Classification of an audio frame as music or speech based on energy fluctuation of frequency spectrum

PublishedJanuary 7, 2020

Assigneenot available in USPTO data we have

Technical Abstract

Patent Claims

24 claims

Legal claims defining the scope of protection, as filed with the USPTO.

1. An audio signal classification method, comprising: storing, based on at least one condition, data of a frequency spectrum fluctuation parameter of a current audio frame of an audio signal into a memory where data of frequency spectrum fluctuation parameters of a plurality of audio frames are stored, wherein the at least one condition is the current audio frame being an active frame, wherein the frequency spectrum fluctuation parameter denotes an energy fluctuation of a frequency spectrum of the audio signal; modifying data of frequency spectrum fluctuation parameters of audio frames preceding the current audio frame stored in the memory into ineffective data when the current audio frame is an active frame and an audio frame immediately preceding the current audio frame is an inactive frame, wherein data of frequency spectrum fluctuation parameters in the memory not having been modified into ineffective data are effective data; modifying the effective data stored in the memory into a value that is less than or equal to a music threshold when a current signal is percussive music, wherein the current signal comprises the current audio frame and a plurality of audio frames precede the current audio frame; obtain statistics of a part or all of the effective data stored in the memory; classifying the current audio frame as a speech frame or a music frame according to the statistics of a part or all of the effective data stored in the memory.

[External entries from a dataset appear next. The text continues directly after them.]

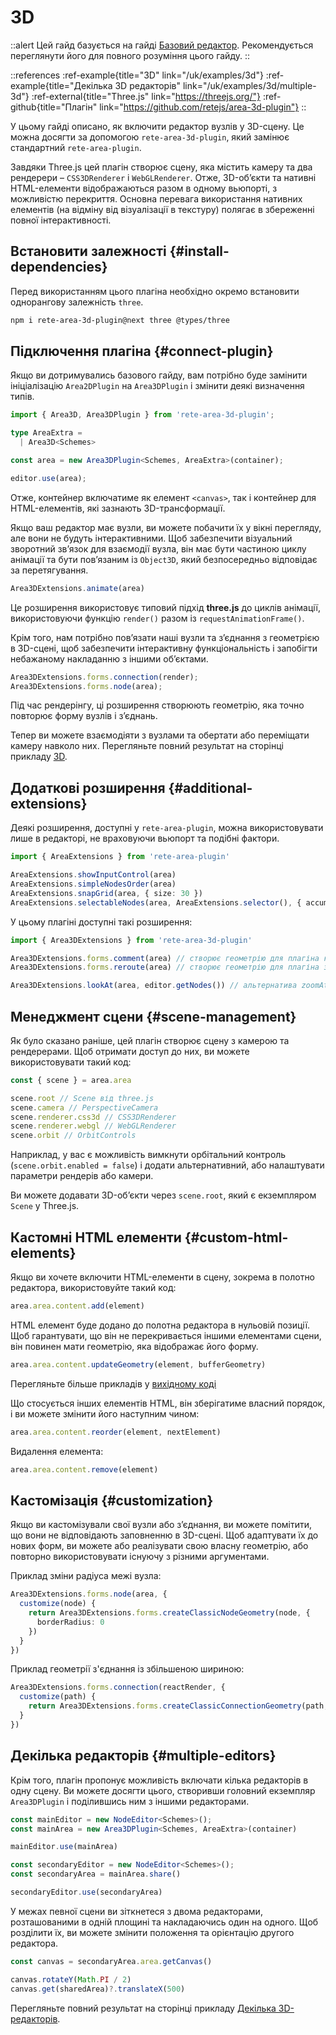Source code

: # 3D

::alert
Цей гайд базується на гайді [Базовий редактор](/uk/docs/guides/basic). Рекомендується переглянути його для повного розуміння цього гайду.
::

::references
:ref-example{title="3D" link="/uk/examples/3d"}
:ref-example{title="Декілька 3D редакторів" link="/uk/examples/3d/multiple-3d"}
:ref-external{title="Three.js" link="https://threejs.org/"}
:ref-github{title="Плагін" link="https://github.com/retejs/area-3d-plugin"}
::

У цьому гайді описано, як включити редактор вузлів у 3D-сцену. Це можна досягти за допомогою `rete-area-3d-plugin`, який замінює стандартний `rete-area-plugin`.

Завдяки Three.js цей плагін створює сцену, яка містить камеру та два рендерери – `CSS3DRenderer` і `WebGLRenderer`. Отже, 3D-об’єкти та нативні HTML-елементи відображаються разом в одному вьюпорті, з можливістю перекриття. Основна перевага використання нативних елементів (на відміну від візуалізації в текстуру) полягає в збереженні повної інтерактивності.

## Встановити залежності {#install-dependencies}

Перед використанням цього плагіна необхідно окремо встановити однорангову залежність `three`.

```bash
npm i rete-area-3d-plugin@next three @types/three
```

## Підключення плагіна {#connect-plugin}

Якщо ви дотримувались базового гайду, вам потрібно буде замінити ініціалізацію `Area2DPlugin` на `Area3DPlugin` і змінити деякі визначення типів.

```ts
import { Area3D, Area3DPlugin } from 'rete-area-3d-plugin';

type AreaExtra =
  | Area3D<Schemes>

const area = new Area3DPlugin<Schemes, AreaExtra>(container);

editor.use(area);
```

Отже, контейнер включатиме як елемент `<canvas>`, так і контейнер для HTML-елементів, які зазнають 3D-трансформації.

Якщо ваш редактор має вузли, ви можете побачити їх у вікні перегляду, але вони не будуть інтерактивними. Щоб забезпечити візуальний зворотний зв’язок для взаємодії вузла, він має бути частиною циклу анімації та бути пов’язаним із `Object3D`, який безпосередньо відповідає за перетягування.

```ts
Area3DExtensions.animate(area)
```

Це розширення використовує типовий підхід **three.js** до циклів анімації, використовуючи функцію `render()` разом із `requestAnimationFrame()`.

Крім того, нам потрібно пов’язати наші вузли та з’єднання з геометрією в 3D-сцені, щоб забезпечити інтерактивну функціональність і запобігти небажаному накладанню з іншими об’єктами.

```ts
Area3DExtensions.forms.connection(render);
Area3DExtensions.forms.node(area);
```

Під час рендерінгу, ці розширення створюють геометрію, яка точно повторює форму вузлів і з’єднань.

Тепер ви можете взаємодіяти з вузлами та обертати або переміщати камеру навколо них. Перегляньте повний результат на сторінці прикладу [3D](/uk/examples/3d).

## Додаткові розширення {#additional-extensions}

Деякі розширення, доступні у `rete-area-plugin`, можна використовувати лише в редакторі, не враховуючи вьюпорт та подібні фактори.

```ts
import { AreaExtensions } from 'rete-area-plugin'

AreaExtensions.showInputControl(area)
AreaExtensions.simpleNodesOrder(area)
AreaExtensions.snapGrid(area, { size: 30 })
AreaExtensions.selectableNodes(area, AreaExtensions.selector(), { accumulating: AreaExtensions.accumulateOnCtrl() });
```

У цьому плагіні доступні такі розширення:

```ts
import { Area3DExtensions } from 'rete-area-3d-plugin'

Area3DExtensions.forms.comment(area) // створює геометрію для плагіна коментарів
Area3DExtensions.forms.reroute(area) // створює геометрію для плагіна зміни маршруту

Area3DExtensions.lookAt(area, editor.getNodes()) // альтернатива zoomAt від rete-area-plugin
```

## Менеджмент сцени {#scene-management}

Як було сказано раніше, цей плагін створює сцену з камерою та рендерерами. Щоб отримати доступ до них, ви можете використовувати такий код:

```ts
const { scene } = area.area

scene.root // Scene від three.js
scene.camera // PerspectiveCamera
scene.renderer.css3d // CSS3DRenderer
scene.renderer.webgl // WebGLRenderer
scene.orbit // OrbitControls
```

Наприклад, у вас є можливість вимкнути орбітальний контроль (`scene.orbit.enabled = false`) і додати альтернативний, або налаштувати параметри рендерів або камери.

Ви можете додавати 3D-об’єкти через `scene.root`, який є екземпляром `Scene` у Three.js.

## Кастомні HTML елементи {#custom-html-elements}

Якщо ви хочете включити HTML-елементи в сцену, зокрема в полотно редактора, використовуйте такий код:

```ts
area.area.content.add(element)
```

HTML елемент буде додано до полотна редактора в нульовій позиції. Щоб гарантувати, що він не перекривається іншими елементами сцени, він повинен мати геометрію, яка відображає його форму.

```ts
area.area.content.updateGeometry(element, bufferGeometry)
```

Перегляньте більше прикладів у [вихідному коді](https://github.com/retejs/area-3d-plugin/tree/main/src/extensions/forms)

Що стосується інших елементів HTML, він зберігатиме власний порядок, і ви можете змінити його наступним чином:

```ts
area.area.content.reorder(element, nextElement)
```

Видалення елемента:

```ts
area.area.content.remove(element)
```

## Кастомізація {#customization}

Якщо ви кастомізували свої вузли або з’єднання, ви можете помітити, що вони не відповідають заповненню в 3D-сцені. Щоб адаптувати їх до нових форм, ви можете або реалізувати свою власну геометрію, або повторно використовувати існуючу з різними аргументами.

Приклад зміни радіуса межі вузла:

```ts
Area3DExtensions.forms.node(area, {
  customize(node) {
    return Area3DExtensions.forms.createClassicNodeGeometry(node, {
      borderRadius: 0
    })
  }
})
```

Приклад геометрії з'єднання із збільшеною шириною:

```ts
Area3DExtensions.forms.connection(reactRender, {
  customize(path) {
    return Area3DExtensions.forms.createClassicConnectionGeometry(path, 10)
  }
})
```

## Декілька редакторів {#multiple-editors}

Крім того, плагін пропонує можливість включати кілька редакторів в одну сцену. Ви можете досягти цього, створивши головний екземпляр `Area3DPlugin` і поділившись ним з іншими редакторами.

```ts
const mainEditor = new NodeEditor<Schemes>();
const mainArea = new Area3DPlugin<Schemes, AreaExtra>(container)

mainEditor.use(mainArea)

const secondaryEditor = new NodeEditor<Schemes>();
const secondaryArea = mainArea.share()

secondaryEditor.use(secondaryArea)
```

У межах певної сцени ви зіткнетеся з двома редакторами, розташованими в одній площині та накладаючись один на одного. Щоб розділити їх, ви можете змінити положення та орієнтацію другого редактора.

```ts
const canvas = secondaryArea.area.getCanvas()

canvas.rotateY(Math.PI / 2)
canvas.get(sharedArea)?.translateX(500)
```

Перегляньте повний результат на сторінці прикладу [Декілька 3D-редакторів](/uk/examples/3d/multiple-3d).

2. The method of claim 1 , wherein the current audio frame and a historical frame of the current audio frame belong to a group of multiple consecutive frames, and wherein the at least one condition further comprises none of the group of multiple consecutive frames belongs to an energy attack.

3. The method of claim 1 , wherein classifying the current audio frame as the speech frame or the music frame according to statistics of the part or all of effective data comprises: obtaining an average value of the part or all of the effective data of the frequency spectrum fluctuation parameters that are stored; and either classifying the current audio frame as the music frame based on a condition that the average value satisfies a music classification condition or classifying the current audio frame as the speech frame based on a condition that the average value satisfies a speech classification condition.

4. The method of claim 1 , wherein classifying the current audio frame as the speech frame or the music frame comprises: obtaining a first group of the effective data comprising data of the frequency spectrum fluctuation parameter of the current audio frame and one or more effective data of frequency spectrum fluctuation parameters of one or more audio frames continuously prior to the current audio frame; obtaining a second group of the effective data comprising data of the frequency spectrum fluctuation parameter of the current audio frame and one or more effective data of frequency spectrum fluctuation parameters of one or more audio frames continuously prior to the current audio frame, wherein a quantity of data in the first group and a quantity of data in the second group are different; obtaining a first statistics according to the quantity of the data in the first group and a second statistics according to the quantity of the data in the second group; and classifying the current audio frame as the music frame or the speech frame according to the first statistics or the second statistics.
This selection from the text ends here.